Water Department Strike Officially Over
DETROIT (CBS Detroit) After workers started trickling across the picket line Wednesday, a Water Department union leader announced late Thursday the strike was officially over.
Local 207 President John Riehl called the end "a victory for the union and the city of Detroit."
Riehl said to reach the settlement, management signed an agreement to reinstate all workers who had been fired during the strike.
They also agreed to reopen the contract if Local 207 prevails at the Sixth Circuit Court of Appeals in its lawsuit to strike down the "anti-union" parts of a November order by Judge Sean Cox, who oversees the department per a federal consent agreement. Cox is enforcing a one-year deal that includes an 81 percent reduction in the workforce and the right to outsource.
The union is still fighting Cox's cut proposals, with a lawsuit that will be heard by the Appeals Court in Cincinnati next week on Tuesday, October 9.

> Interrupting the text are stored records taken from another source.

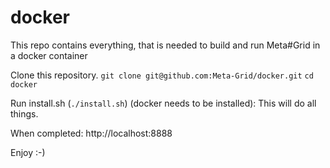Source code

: # docker
This repo contains everything, that is needed to build and run Meta#Grid in a docker container

Clone this repository.
`git clone git@github.com:Meta-Grid/docker.git`
`cd docker`

Run install.sh (`./install.sh`) (docker needs to be installed): This will do all things. 

When completed: http://localhost:8888

Enjoy :-)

"Local 207 will return to the bargaining table immediately and union members will still have the opportunity to vote on any final contract settlement," Riehl said in a statement.
At the heart of the issue is a consulting study that found 80 percent of the jobs in the Water Department were redundant, while it hikes rates by up to double digits annually to supply the water to nearby suburbs.

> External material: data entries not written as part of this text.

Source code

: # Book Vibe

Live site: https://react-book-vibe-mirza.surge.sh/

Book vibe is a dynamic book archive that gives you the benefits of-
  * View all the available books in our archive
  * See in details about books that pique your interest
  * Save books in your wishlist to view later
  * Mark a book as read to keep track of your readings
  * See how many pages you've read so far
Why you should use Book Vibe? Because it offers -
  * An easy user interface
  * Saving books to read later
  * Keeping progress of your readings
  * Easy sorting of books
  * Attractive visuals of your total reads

"This is a victory for the city of Detroit because it has set the precedent that unions, the community and the city of Detroit can stand up against the whole array of powers-that-be and win," Riehl said in a press release. "The courts, the mayor, the Water Board management, working in concert, could not defeat this strike and cannot defeat us if we unite and militantly fight together."
City officials were not immediately available for comment.